Senior year is the year of lasts. Students will soon be graduating and moving onto their new lives. Some students stay close to home, while others travel thousands of miles away. During senior year, friends try to spend as much time as they can together while they still see each other every day.

The senior retreat is designed as a way to bring the students of the senior class together and create new friendships before graduation. One way that the staff is pushing us to interact with unfamiliar people within our class is through placing us in cabins with random students, instead of letting us pick who we would prefer to be in a group with.

A positive of students not being able to pick who they are bunking with is shown again through the goal of creating friendships throughout the senior class. When people are grouped together without being able to cling to their best friends, it is assumed that one would attempt to build new relationships in order to feel included.

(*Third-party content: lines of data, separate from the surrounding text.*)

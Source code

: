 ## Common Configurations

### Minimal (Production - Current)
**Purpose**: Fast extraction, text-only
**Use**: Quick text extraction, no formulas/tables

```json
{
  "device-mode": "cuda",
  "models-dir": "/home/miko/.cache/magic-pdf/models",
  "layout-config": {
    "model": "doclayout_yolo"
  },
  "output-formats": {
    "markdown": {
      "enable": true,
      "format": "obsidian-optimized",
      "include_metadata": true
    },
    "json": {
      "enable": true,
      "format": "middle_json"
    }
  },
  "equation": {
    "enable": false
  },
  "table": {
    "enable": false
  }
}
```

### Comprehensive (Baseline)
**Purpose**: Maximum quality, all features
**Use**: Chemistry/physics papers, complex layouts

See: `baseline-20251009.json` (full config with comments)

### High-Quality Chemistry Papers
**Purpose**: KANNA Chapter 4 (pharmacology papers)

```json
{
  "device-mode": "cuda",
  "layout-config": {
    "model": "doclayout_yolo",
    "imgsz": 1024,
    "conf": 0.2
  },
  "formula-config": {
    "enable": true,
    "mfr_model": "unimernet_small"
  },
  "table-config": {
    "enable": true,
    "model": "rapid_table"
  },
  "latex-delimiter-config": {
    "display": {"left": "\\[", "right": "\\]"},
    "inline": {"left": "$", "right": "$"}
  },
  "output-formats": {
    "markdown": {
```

The need to feel included comes from a natural human trait that one needs to feel accepted and included in order to be satisfied with the situation. Acceptance, affirmation, and attention are necessary for one to know that they matter. One would think that in a situation such as groups at the senior retreat that because no one knows who they will be paired with, people will be open and friendly to those who do not have friends in their group. But the reality is that some students will be fortunate enough to be placed with two or three of their friends and then cling to them, leaving the students who don’t know anyone alone.

If it were up to me, students would be able to submit a form with a few names on it of people that they would like to be placed in a cabin or day group with, and then the groups are arranged with at least one person that everyone requested. How do people feel when they aren’t very outgoing and placed in a group with no one they know? It takes the fun out of the activities and the weekend.

I think not being able to have a voice in who students spend their weekend with at the senior retreat can be a negative experience for some people. I understand that the administration is trying to join us together and make new friends, but in reality, is that really as easy as it seems?